Céu aberto
Com licenciatura em física na USP, depois de ter passado três anos na Poli, Valdir Ferreira deu aula em cursinhos pré-vestibulares e escolas privadas (Rainha da Paz e Oswald de Andrade).
Em 2005, quando já estava rumando para os 60 anos de idade, resolveu fazer mestrado no curso de pedagogia. Seu foco era estudar como a educação gera transformação social.
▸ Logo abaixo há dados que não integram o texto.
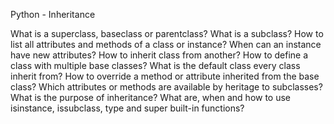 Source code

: Python - Inheritance

What is a superclass, baseclass or parentclass?
What is a subclass?
How to list all attributes and methods of a class or instance?
When can an instance have new attributes?
How to inherit class from another?
How to define a class with multiple base classes?
What is the default class every class inherit from?
How to override a method or attribute inherited from the base class?
Which attributes or methods are available by heritage to subclasses?
What is the purpose of inheritance?
What are, when and how to use isinstance, issubclass, type and super built-in functions?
Com essa mistura de professor, físico, engenheiro e pedagogo, ele fez uma experiência dentro de um sacolão decadente da periferia.
Valdir montou num sacolão, no Grajaú, um centro cultural. “Tudo começou porque li que, na região, quase ninguém ia ao cinema nem, muito menos, ao teatro.”
O mercado foi apenas um estopim para uma costura de uma colcha de retalhos urbana.
Enquanto fazia o mestrado de educação, Valdir foi convidado a comandar a Subprefeitura de Capela do Socorro, responsável por três grandes distritos, entre os quais o Grajaú – os três distritos englobam 700 mil habitantes, a maioria deles vivendo na pobreza.
Foi aí que se deparou com o tal sacolão decadente. Conseguiu recursos para convertê-lo num lugar para – além de exposições, filmes, peças e shows- oferecer oficinas. Resolveu batizar a biblioteca de Graciliano Ramos. “Muita gente achou que o Graciliano era o nome de um vereador.” Inclusive entre funcionários da própria prefeitura.
Iniciou-se então a costura dos retalhos. Reformou-se um campo de futebol, que era grudado ao antigo sacolão. Em seguida, uma rua virou um calçadão, estendendo-se por um jardim cortado por um córrego, onde nasceu uma praça, com brinquedos. Com a proibição de circulação de carros, o campo de futebol e o espaço cultural se ligaram a um centro de referência da mulher que, por sua vez, é vizinho de uma pré-escola, grudada a uma escola, separada por um muro de um ginásio de esportes – tudo conectado a um batalhão da Polícia Militar. Olhando por cima, é como se surgisse uma ilha verde num oceano cinza.
No entorno dessa “ilha” foi feita uma calçada. “Quando percebemos, era como se fosse um único espaço.” Era, na prática, como se tivessem construído um CEU sem grades. O passo agora é ensinar os professores e alunos a usar todos aqueles equipamentos como uma extensão da sala de aula. “Algumas aulas podem ocorrer, por exemplo, no cinema ou no campo de futebol.”
O prefeito Gilberto Kassab viu aquele modelo e pediu a seus secretários estudos para ver como poderia ser replicado pela cidade, especialmente na periferia – é bem mais barato e rápido do que construir um CEU porque utiliza o que existe.
O projeto ganhou o nome de “Céu Aberto”. Para Valdir, é como se tivesse tirado do papel sua dissertação de mestrado. Já viu que algumas crianças não só sabem quem é Graciliano Ramos, mas, na biblioteca, já leram “Vidas Secas”.